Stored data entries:

────────────────

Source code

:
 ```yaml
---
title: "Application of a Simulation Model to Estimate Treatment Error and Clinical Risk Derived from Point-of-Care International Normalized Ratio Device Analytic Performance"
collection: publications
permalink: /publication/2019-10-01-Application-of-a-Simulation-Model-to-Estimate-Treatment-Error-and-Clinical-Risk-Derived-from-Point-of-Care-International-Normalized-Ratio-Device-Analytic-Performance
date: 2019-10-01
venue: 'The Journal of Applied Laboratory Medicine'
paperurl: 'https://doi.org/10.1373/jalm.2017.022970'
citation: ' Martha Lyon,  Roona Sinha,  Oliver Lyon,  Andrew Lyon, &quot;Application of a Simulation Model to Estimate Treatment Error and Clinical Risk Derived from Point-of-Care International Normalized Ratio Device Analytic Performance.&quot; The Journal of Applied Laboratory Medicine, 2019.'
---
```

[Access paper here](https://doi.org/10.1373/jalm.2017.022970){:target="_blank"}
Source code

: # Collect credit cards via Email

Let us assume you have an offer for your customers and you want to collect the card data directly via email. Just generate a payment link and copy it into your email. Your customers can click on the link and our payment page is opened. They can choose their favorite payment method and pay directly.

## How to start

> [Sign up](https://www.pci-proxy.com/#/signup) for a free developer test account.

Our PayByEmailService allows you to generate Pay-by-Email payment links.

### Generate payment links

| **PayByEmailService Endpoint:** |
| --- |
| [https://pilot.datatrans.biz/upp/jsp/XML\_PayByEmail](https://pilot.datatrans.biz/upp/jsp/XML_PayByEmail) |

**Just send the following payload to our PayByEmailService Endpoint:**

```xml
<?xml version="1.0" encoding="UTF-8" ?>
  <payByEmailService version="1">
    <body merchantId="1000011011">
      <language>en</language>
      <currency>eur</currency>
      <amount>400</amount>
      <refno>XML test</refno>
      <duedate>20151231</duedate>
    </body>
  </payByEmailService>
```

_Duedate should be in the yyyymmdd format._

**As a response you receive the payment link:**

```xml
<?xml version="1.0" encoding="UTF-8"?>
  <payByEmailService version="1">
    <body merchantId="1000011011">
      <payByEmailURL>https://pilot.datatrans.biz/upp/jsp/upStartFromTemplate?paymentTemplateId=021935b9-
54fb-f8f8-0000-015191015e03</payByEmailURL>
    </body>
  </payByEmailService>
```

────────────────

### Required action
Exactness is what counts here: write out every record again.

### Exercise response
Source code

:
 ```yaml
---
title: "Application of a Simulation Model to Estimate Treatment Error and Clinical Risk Derived from Point-of-Care International Normalized Ratio Device Analytic Performance"
collection: publications
permalink: /publication/2019-10-01-Application-of-a-Simulation-Model-to-Estimate-Treatment-Error-and-Clinical-Risk-Derived-from-Point-of-Care-International-Normalized-Ratio-Device-Analytic-Performance
date: 2019-10-01
venue: 'The Journal of Applied Laboratory Medicine'
paperurl: 'https://doi.org/10.1373/jalm.2017.022970'
citation: ' Martha Lyon,  Roona Sinha,  Oliver Lyon,  Andrew Lyon, &quot;Application of a Simulation Model to Estimate Treatment Error and Clinical Risk Derived from Point-of-Care International Normalized Ratio Device Analytic Performance.&quot; The Journal of Applied Laboratory Medicine, 2019.'
---
```

[Access paper here](https://doi.org/10.1373/jalm.2017.022970){:target="_blank"}
Source code

: # Collect credit cards via Email

Let us assume you have an offer for your customers and you want to collect the card data directly via email. Just generate a payment link and copy it into your email. Your customers can click on the link and our payment page is opened. They can choose their favorite payment method and pay directly.

## How to start

> [Sign up](https://www.pci-proxy.com/#/signup) for a free developer test account.

Our PayByEmailService allows you to generate Pay-by-Email payment links.

### Generate payment links

| **PayByEmailService Endpoint:** |
| --- |
| [https://pilot.datatrans.biz/upp/jsp/XML\_PayByEmail](https://pilot.datatrans.biz/upp/jsp/XML_PayByEmail) |

**Just send the following payload to our PayByEmailService Endpoint:**

```xml
<?xml version="1.0" encoding="UTF-8" ?>
  <payByEmailService version="1">
    <body merchantId="1000011011">
      <language>en</language>
      <currency>eur</currency>
      <amount>400</amount>
      <refno>XML test</refno>
      <duedate>20151231</duedate>
    </body>
  </payByEmailService>
```

_Duedate should be in the yyyymmdd format._

**As a response you receive the payment link:**

```xml
<?xml version="1.0" encoding="UTF-8"?>
  <payByEmailService version="1">
    <body merchantId="1000011011">
      <payByEmailURL>https://pilot.datatrans.biz/upp/jsp/upStartFromTemplate?paymentTemplateId=021935b9-
54fb-f8f8-0000-015191015e03</payByEmailURL>
    </body>
  </payByEmailService>
```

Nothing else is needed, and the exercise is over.